What's the right ratio of alerts to engineers?
Roughly: an on-call engineer should get fewer than 2 paging alerts per shift, and false-positive rate should be under 5%. More than that and the team has alert fatigue, which kills response quality. The fix: tune SLO-based alerts to match real customer impact, not engineering anxiety. The Google SRE workbook chapter 5 covers tuning in detail. The pattern that breaks teams: alerting on every dashboard widget; engineers stop reading alerts; a real incident gets ignored.

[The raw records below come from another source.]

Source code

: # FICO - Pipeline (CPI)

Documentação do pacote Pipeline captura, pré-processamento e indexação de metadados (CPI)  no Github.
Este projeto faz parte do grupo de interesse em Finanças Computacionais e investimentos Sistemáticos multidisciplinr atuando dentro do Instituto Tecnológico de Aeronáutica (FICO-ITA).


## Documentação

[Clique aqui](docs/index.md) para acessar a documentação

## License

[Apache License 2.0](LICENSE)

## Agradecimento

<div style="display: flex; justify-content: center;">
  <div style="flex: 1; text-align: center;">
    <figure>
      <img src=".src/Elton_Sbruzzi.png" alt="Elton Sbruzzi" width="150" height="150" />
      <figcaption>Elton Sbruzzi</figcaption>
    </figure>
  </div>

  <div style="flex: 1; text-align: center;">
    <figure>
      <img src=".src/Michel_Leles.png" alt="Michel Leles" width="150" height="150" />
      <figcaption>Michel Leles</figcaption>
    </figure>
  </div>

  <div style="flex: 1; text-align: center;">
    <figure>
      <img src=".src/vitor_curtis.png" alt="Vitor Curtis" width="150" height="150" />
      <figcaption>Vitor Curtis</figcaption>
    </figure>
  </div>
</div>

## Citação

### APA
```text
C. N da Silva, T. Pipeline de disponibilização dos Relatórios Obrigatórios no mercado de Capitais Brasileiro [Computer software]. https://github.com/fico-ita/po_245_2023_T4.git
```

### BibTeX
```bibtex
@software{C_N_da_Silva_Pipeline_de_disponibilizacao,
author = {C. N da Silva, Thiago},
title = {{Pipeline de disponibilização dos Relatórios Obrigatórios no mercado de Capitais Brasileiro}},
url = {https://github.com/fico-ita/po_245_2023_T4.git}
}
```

Should application engineers own their service's observability or is it a separate team?
Application engineers own it. SRE / Platform teams provide the tooling (OTel libraries, dashboards, alerting framework); application engineers instrument their services and own their SLOs. The shared-responsibility split is documented in Google's 'Site Reliability Workbook' chapter 6. The wrong pattern (common in 2010s): a separate ops team writes the dashboards and the application team doesn't read them. The right pattern: ops/SRE defines the abstraction; engineering uses it.

Sources

  1. Google — Site Reliability Workbook (free online), especially ch. 2 (SLOs), ch. 5 (alerting), ch. 6 (effective troubleshooting).
  2. Google — SRE Book, ch. 4 'Embracing Risk' (canonical error-budget framing).
  3. OpenTelemetry — open instrumentation standard.
  4. OpenTelemetry — semantic conventions for span attributes.
  5. Charity Majors et al — 'Observability Engineering' (free PDF, the high-cardinality-events framing).
  6. Gil Tene — 'How Not to Measure Latency' (Strange Loop 2015).
  7. Etsy — Debriefing Facilitation Guide (canonical blameless-postmortem reference).
  8. Honeycomb Refinery — production reference implementation of tail-based sampling.